Professor Michael Gnant told the eighth European Breast Cancer Conference (EBCC-8) that the latest results from the BOLERO-2 trial would change clinical practice. "These results indicate a new standard of care for women with advanced oestrogen receptor positive breast cancer that is resistant to hormonal therapy," he said.
BOLERO-2 had shown previously that the combination of the two drugs significantly improved outcomes, stopping further tumour growth for nearly 11 months, in a group of patients with a form of breast cancer that is highly resistant to treatment. However, as some anti-cancer drugs are associated with reduced bone mineral density and an increased risk of fractures, it was important to discover whether everolimus and exemestane, used with or after treatment with other drugs such as non-steroidal aromatase inhibitors, for example anastrozole, affected bone strength.
Gnant, Co-ordinator of the Comprehensive Cancer Centre at the Medical University of Vienna, and colleagues from several different countries looked at markers for bone turnover and bone resorption. The rate at which bone forms, degrades and renews itself) in the 724 patients enrolled in the trial and randomised to receive either everolimus and exemestane or exemestane alone (the placebo group. The patients had an average age of 62, were from 24 different countries and had been treated previously with aromatase inhibitors. They were enrolled between June 2009 and January 2011, and the researchers assessed three different bone markers at the time of enrolment and after six and twelve weeks.

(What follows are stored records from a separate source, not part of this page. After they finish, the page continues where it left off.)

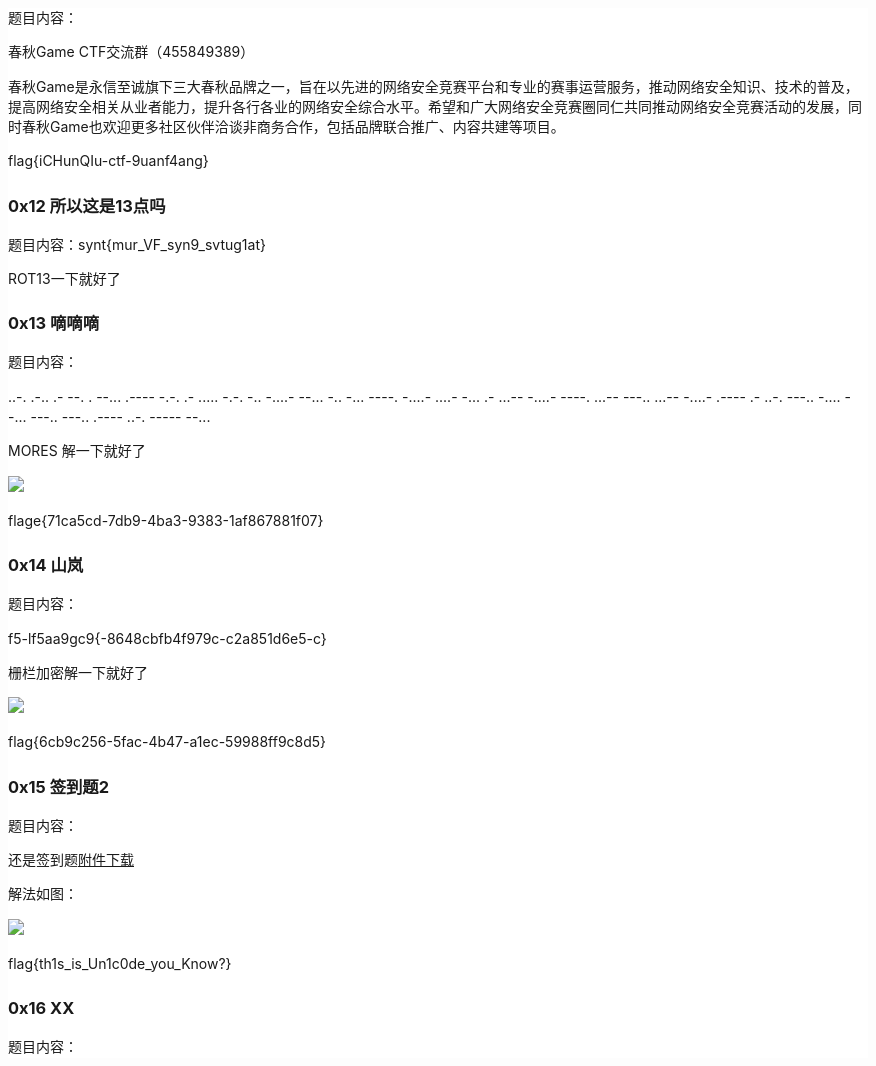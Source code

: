 题目内容：

春秋Game CTF交流群（455849389）

春秋Game是永信至诚旗下三大春秋品牌之一，旨在以先进的网络安全竞赛平台和专业的赛事运营服务，推动网络安全知识、技术的普及，提高网络安全相关从业者能力，提升各行各业的网络安全综合水平。希望和广大网络安全竞赛圈同仁共同推动网络安全竞赛活动的发展，同时春秋Game也欢迎更多社区伙伴洽谈非商务合作，包括品牌联合推广、内容共建等项目。

flag{iCHunQIu-ctf-9uanf4ang}

### 0x12 所以这是13点吗

题目内容：synt{mur\_VF\_syn9\_svtug1at}

ROT13一下就好了

### 0x13 嘀嘀嘀

题目内容：

..-. .-.. .- --. . --... .---- -.-. .- ..... -.-. -.. -....- --... -.. -... ----. -....- ....- -... .- ...-- -....- ----. ...-- ---.. ...-- -....- .---- .- ..-. ---.. -.... --... ---.. ---.. .---- ..-. ----- --...

MORES 解一下就好了

![](https://i2.wp.com/blogs.idevlab.cn/wp-content/uploads/2020/04/截屏2020-04-13-下午8.48.31.png?fit=750%2C503&ssl=1)

flage{71ca5cd-7db9-4ba3-9383-1af867881f07}

### 0x14 山岚

题目内容：

f5-lf5aa9gc9{-8648cbfb4f979c-c2a851d6e5-c}

栅栏加密解一下就好了

![](https://i2.wp.com/blogs.idevlab.cn/wp-content/uploads/2020/04/截屏2020-04-13-下午8.54.17.png?fit=750%2C442&ssl=1)

flag{6cb9c256-5fac-4b47-a1ec-59988ff9c8d5}

### 0x15 签到题2

题目内容：

还是签到题[附件下载](https://static2.ichunqiu.com/icq/resources/fileupload/CTF/BSRC/BSRC11-2/UnAA8F1998B46A9B06CA443071866EA125.txt)

解法如图：

![](https://i0.wp.com/blogs.idevlab.cn/wp-content/uploads/2020/04/截屏2020-04-13-下午9.00.04.png?fit=750%2C503&ssl=1)

flag{th1s\_is\_Un1c0de\_you\_Know?}

### 0x16 XX

题目内容：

They found that levels of all three bone markers decreased significantly after six and 12 weeks for women taking everolimus, indicating a low turnover of bone, which improves bone strength and health. After six weeks, bone-specific alkaline phosphatase (BSAP) had dropped by 5.5 per cent, amino-terminal propeptide of type 1 collagen (P1NP) had dropped by 20.4 per cent, and C-terminal cross-linking telopeptide of type I collagen (CTX) had dropped by 6.3 per cent. After 12 weeks, they had decreased by 3.6 per cent, 26.8 per cent and 0.5 per cent respectively. In the placebo group they all increased.
Overall, out of all the women in the trial, only 3 per cent of the women taking everolimus had further bone metastases after 60 days, compared with 6 per cent in the placebo group. In a sub-group of women who were known to have bone metastases at the start of the trial, everolimus halved the rate of further bone metastases, with bone metastases progressing in nearly 4 per cent of these women, compared to 8 per cent in the placebo group. This trend continued for longer than six months. Any bone-related side effects were rare and those that did occur were of a low grade, including bone pain and fractures.
Gnant said: "These results show that the addition of everolimus to exemestane is greatly beneficial to bone health by reducing bone turnover and improving time to bone metastases. Everolimus appears to make it more difficult for metastases to occur and grow in bone.